Tuesday, 27 August 2013
It's been a morning of different ruminations... For the past few days, this feeling has been with me, that same shaky, vulnerable feeling and the doors are slamming shut. I've felt it easier not to share again, just grow quiet. I'm wondering whether that is a self protection measure or whether I do grow quiet in order to know the feeling better. To sit with the pain of it, to close and to open to myself. I have grown from where I was, because in as much as I still find myself in avoidant behaviors at times, I do not feel that same need to pick up the stick and minimize it all as- 'you're just over-sensitive.'
I am sensitive to things. And that's okay. Wrong or right, it exists. It's an older part of me that needs healing. It's an experience. It's me.
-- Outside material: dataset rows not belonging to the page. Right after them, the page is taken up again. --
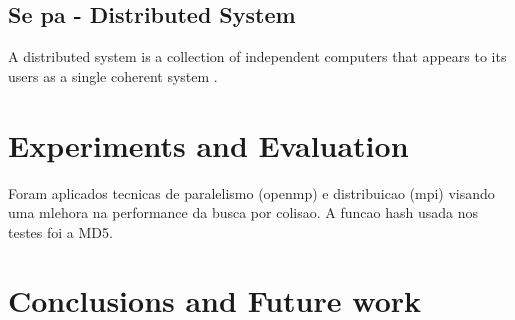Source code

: \documentclass[12pt]{article}
\begin{document}
\subsection{Se pa - Distributed System}
A distributed system is a collection of independent computers that appears to its users as a single 
coherent system \cite{tanenbaum2002distributed}.

\iffalse
\subsection{Message Integrity}

Message integrity is normally maintained via the protocol called “MAC" or Message Authentication Code. 
To briefly explain its mechanism,

In the digital world, the techniques for transmission and integrity assurance of messages are in constant
evolution, aiming more efficient and secure protocols. A protocol's security can be threatened by inumerous
different ways, some possibly unknown yet, and requires a reasonable time of study, tests and attacks
to be considered for use in real applications.

O protocolo de autenticacao HMAC pode ser entendido em detalhes em \cite{krawczyk1997hmac}, mas como uma breve
introducao, consideremos o seguinte exemplo: Alice deseja se comunicar com Bob, a integridade deve ser
mantida, ou seja, the message should not be tampered with or changed to contain false or modified information:
\begin{enumerate}
\item Alice gera uma signing tag \(S(k, m)\), for \(m\) = message and \(k\) = secret key between Alice and Bob
\item Bob ao receber a mensagem, runs a verification algorithm, defined by \(V(k, m, tag) = V(k, m, S(k, m))\)
\item Using the same key, the algorithm will return \(yes\) which shows that message integrity has been mantained
\end{enumerate}

In that way, Bob is able to identify that the message sent by Alice was not compromised and its content
is exactly what Alice had written.

\fi

\section{Experiments and Evaluation}

Foram aplicados tecnicas de paralelismo (openmp) e distribuicao (mpi) visando uma mlehora na performance
da busca por colisao. A funcao hash usada nos testes foi a MD5.

\section{Conclusions and Future work}



\end{document}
Self soothing is something that's always been rather unconscious. I've never been awake to the feeling because I've never learnt it, at least not on the surface. The fact is, that I'm only aware now to really self care because I know now- I'm worthy of it. There's still that old part of me that calls even louder now because finally, I'm being heard, by myself.
The worst thing I've done to myself is seek and ask permission to be who I am. And now I know,
I've never needed it. I've started late, but what I need to know, and feel, is to be able to be authentic and autonomous and be okay with it. Casting out the old voices, and know that I've never known- been a stranger to myself. It seems like work for many hands, so to speak, but being gentle with the process and taking it all a step at a time... That's where I'll feel less like I'm curled up again. Because it's okay. That I feel what I feel. It's okay that I don't have answers or understand it, that will come in time. It's okay I haven't quite accepted where I am. I'm not finished yet. It's okay. I'm brand new.
And it's okay that right now I'm not okay. I will be, with time, with nurture and at my own hand.